Work item. Of the entries below, copy only those lines that contain the word "https".

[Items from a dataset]
——
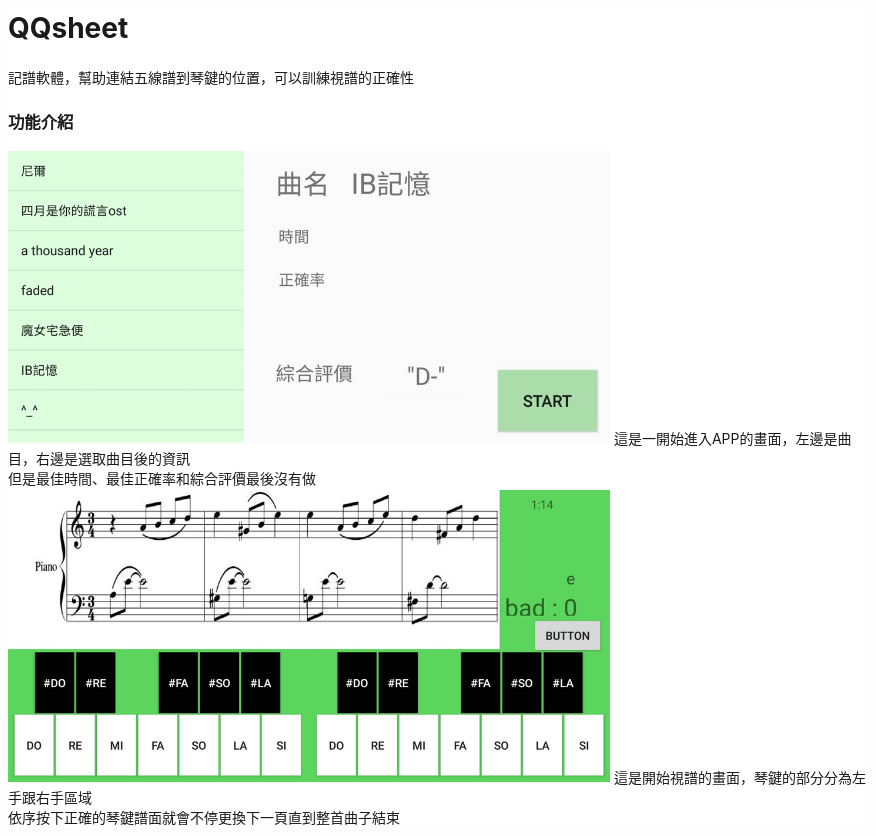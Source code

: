 # QQsheet
記譜軟體，幫助連結五線譜到琴鍵的位置，可以訓練視譜的正確性

### 功能介紹
<img src="https://raw.githubusercontent.com/leooel97895750/QQsheet/master/1.jpg" width="70%" height="70%">
這是一開始進入APP的畫面，左邊是曲目，右邊是選取曲目後的資訊<br>
但是最佳時間、最佳正確率和綜合評價最後沒有做<br>

<img src="https://raw.githubusercontent.com/leooel97895750/QQsheet/master/2.jpg" width="70%" height="70%">
這是開始視譜的畫面，琴鍵的部分分為左手跟右手區域<br>
依序按下正確的琴鍵譜面就會不停更換下一頁直到整首曲子結束<br>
——
Answer to this exercise.
<img src="https://raw.githubusercontent.com/leooel97895750/QQsheet/master/1.jpg" width="70%" height="70%">
<img src="https://raw.githubusercontent.com/leooel97895750/QQsheet/master/2.jpg" width="70%" height="70%">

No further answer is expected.